=== Requirement ===
Reproduce the data below in full and to the letter, images excepted.

+ + + + +

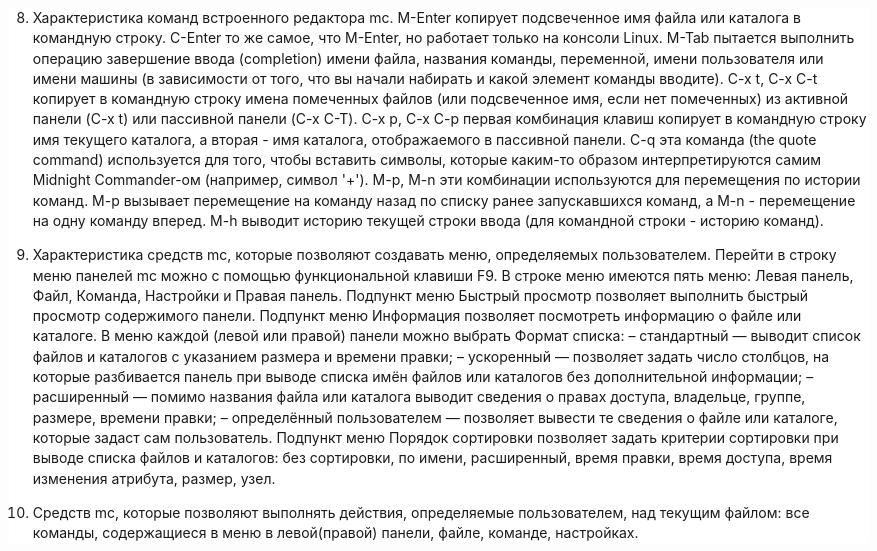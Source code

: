 8. Характеристика команд встроенного редактора mc.
M-Enter копирует подсвеченное имя файла или каталога в командную строку.
C-Enter то же самое, что M-Enter, но работает только на консоли Linux.
M-Tab пытается выполнить операцию завершение ввода (completion) имени файла, названия команды, переменной, имени пользователя или имени машины (в зависимости от того, что вы начали набирать и какой элемент команды вводите).
C-x t, C-x C-t копирует в командную строку имена помеченных файлов (или подсвеченное имя, если нет помеченных) из активной панели (C-x t) или пассивной панели (C-x C-T).
C-x p, C-x C-p первая комбинация клавиш копирует в командную строку имя текущего каталога, а вторая - имя каталога, отображаемого в пассивной панели.
C-q эта команда (the quote command) используется для того, чтобы вставить символы, которые каким-то образом интерпретируются самим Midnight Commander-ом (например, символ '+').
M-p, M-n эти комбинации используются для перемещения по истории команд. M-p вызывает перемещение на команду назад по списку ранее запускавшихся команд, а M-n - перемещение на одну команду вперед.
M-h выводит историю текущей строки ввода (для командной строки - историю команд).

9. Характеристика средств mc, которые позволяют создавать меню, определяемых пользователем.
Перейти в строку меню панелей mc можно с помощью функциональной клавиши F9. В строке меню имеются пять меню: Левая панель, Файл, Команда, Настройки
и Правая панель. Подпункт меню Быстрый просмотр позволяет выполнить быстрый просмотр содержимого панели. Подпункт меню Информация позволяет посмотреть информацию о файле или каталоге.
В меню каждой (левой или правой) панели можно выбрать Формат списка:
– стандартный — выводит список файлов и каталогов с указанием размера и времени правки;
– ускоренный — позволяет задать число столбцов, на которые разбивается панель
при выводе списка имён файлов или каталогов без дополнительной информации;
– расширенный — помимо названия файла или каталога выводит сведения о правах доступа, владельце, группе, размере, времени правки;
– определённый пользователем — позволяет вывести те сведения о файле или каталоге, которые задаст сам пользователь.
Подпункт меню Порядок сортировки позволяет задать критерии сортировки при
выводе списка файлов и каталогов: без сортировки, по имени, расширенный, время
правки, время доступа, время изменения атрибута, размер, узел.

10. Средств mc, которые позволяют выполнять действия, определяемые пользователем, над текущим файлом: все команды, содержащиеся в меню в левой(правой) панели, файле, команде, настройках.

+ + + + +

=== Answer to the problem ===
Source code

: 8. Характеристика команд встроенного редактора mc.
M-Enter копирует подсвеченное имя файла или каталога в командную строку.
C-Enter то же самое, что M-Enter, но работает только на консоли Linux.
M-Tab пытается выполнить операцию завершение ввода (completion) имени файла, названия команды, переменной, имени пользователя или имени машины (в зависимости от того, что вы начали набирать и какой элемент команды вводите).
C-x t, C-x C-t копирует в командную строку имена помеченных файлов (или подсвеченное имя, если нет помеченных) из активной панели (C-x t) или пассивной панели (C-x C-T).
C-x p, C-x C-p первая комбинация клавиш копирует в командную строку имя текущего каталога, а вторая - имя каталога, отображаемого в пассивной панели.
C-q эта команда (the quote command) используется для того, чтобы вставить символы, которые каким-то образом интерпретируются самим Midnight Commander-ом (например, символ '+').
M-p, M-n эти комбинации используются для перемещения по истории команд. M-p вызывает перемещение на команду назад по списку ранее запускавшихся команд, а M-n - перемещение на одну команду вперед.
M-h выводит историю текущей строки ввода (для командной строки - историю команд).

9. Характеристика средств mc, которые позволяют создавать меню, определяемых пользователем.
Перейти в строку меню панелей mc можно с помощью функциональной клавиши F9. В строке меню имеются пять меню: Левая панель, Файл, Команда, Настройки
и Правая панель. Подпункт меню Быстрый просмотр позволяет выполнить быстрый просмотр содержимого панели. Подпункт меню Информация позволяет посмотреть информацию о файле или каталоге.
В меню каждой (левой или правой) панели можно выбрать Формат списка:
– стандартный — выводит список файлов и каталогов с указанием размера и времени правки;
– ускоренный — позволяет задать число столбцов, на которые разбивается панель
при выводе списка имён файлов или каталогов без дополнительной информации;
– расширенный — помимо названия файла или каталога выводит сведения о правах доступа, владельце, группе, размере, времени правки;
– определённый пользователем — позволяет вывести те сведения о файле или каталоге, которые задаст сам пользователь.
Подпункт меню Порядок сортировки позволяет задать критерии сортировки при
выводе списка файлов и каталогов: без сортировки, по имени, расширенный, время
правки, время доступа, время изменения атрибута, размер, узел.

10. Средств mc, которые позволяют выполнять действия, определяемые пользователем, над текущим файлом: все команды, содержащиеся в меню в левой(правой) панели, файле, команде, настройках.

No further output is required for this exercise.